▸ TO DO
Every line of the records below that has the word "example" should be copied.

##### DATA EXTRACTS

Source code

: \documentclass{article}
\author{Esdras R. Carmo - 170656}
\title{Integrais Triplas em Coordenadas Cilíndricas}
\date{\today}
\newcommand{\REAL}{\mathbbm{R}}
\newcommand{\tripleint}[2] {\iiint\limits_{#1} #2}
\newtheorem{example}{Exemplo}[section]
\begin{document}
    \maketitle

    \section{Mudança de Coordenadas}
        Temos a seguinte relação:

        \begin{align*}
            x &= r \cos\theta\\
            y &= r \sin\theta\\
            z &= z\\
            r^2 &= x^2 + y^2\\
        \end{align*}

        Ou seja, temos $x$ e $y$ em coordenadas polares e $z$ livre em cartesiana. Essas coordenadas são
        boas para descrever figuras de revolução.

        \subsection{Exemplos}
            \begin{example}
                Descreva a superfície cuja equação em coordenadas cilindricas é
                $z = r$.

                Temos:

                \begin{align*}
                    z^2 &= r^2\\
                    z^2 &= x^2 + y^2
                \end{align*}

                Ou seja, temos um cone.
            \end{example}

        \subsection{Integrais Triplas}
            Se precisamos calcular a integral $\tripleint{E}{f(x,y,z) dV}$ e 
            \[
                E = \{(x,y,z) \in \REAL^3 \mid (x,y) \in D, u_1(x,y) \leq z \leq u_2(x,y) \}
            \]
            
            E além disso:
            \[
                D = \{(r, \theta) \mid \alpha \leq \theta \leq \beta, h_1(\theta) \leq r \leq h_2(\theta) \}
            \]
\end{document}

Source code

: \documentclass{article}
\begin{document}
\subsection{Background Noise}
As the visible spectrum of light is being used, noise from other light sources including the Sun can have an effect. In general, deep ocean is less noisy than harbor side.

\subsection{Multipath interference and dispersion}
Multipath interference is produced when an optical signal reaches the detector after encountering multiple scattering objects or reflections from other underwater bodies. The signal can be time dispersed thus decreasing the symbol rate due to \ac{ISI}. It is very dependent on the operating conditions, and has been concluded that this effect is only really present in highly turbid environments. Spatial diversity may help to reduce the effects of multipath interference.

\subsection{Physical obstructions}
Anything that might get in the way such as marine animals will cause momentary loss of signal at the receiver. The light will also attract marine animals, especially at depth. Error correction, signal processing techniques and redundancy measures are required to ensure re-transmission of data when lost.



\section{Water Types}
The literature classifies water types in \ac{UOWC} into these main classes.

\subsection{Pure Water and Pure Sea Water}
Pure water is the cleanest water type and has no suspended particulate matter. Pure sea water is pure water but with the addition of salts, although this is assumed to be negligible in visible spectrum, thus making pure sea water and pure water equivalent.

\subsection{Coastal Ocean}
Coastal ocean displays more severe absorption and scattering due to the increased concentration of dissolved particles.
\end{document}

##########

▸ SOLUTION FOR THIS EXERCISE
\newtheorem{example}{Exemplo}[section]
            \begin{example}
            \end{example}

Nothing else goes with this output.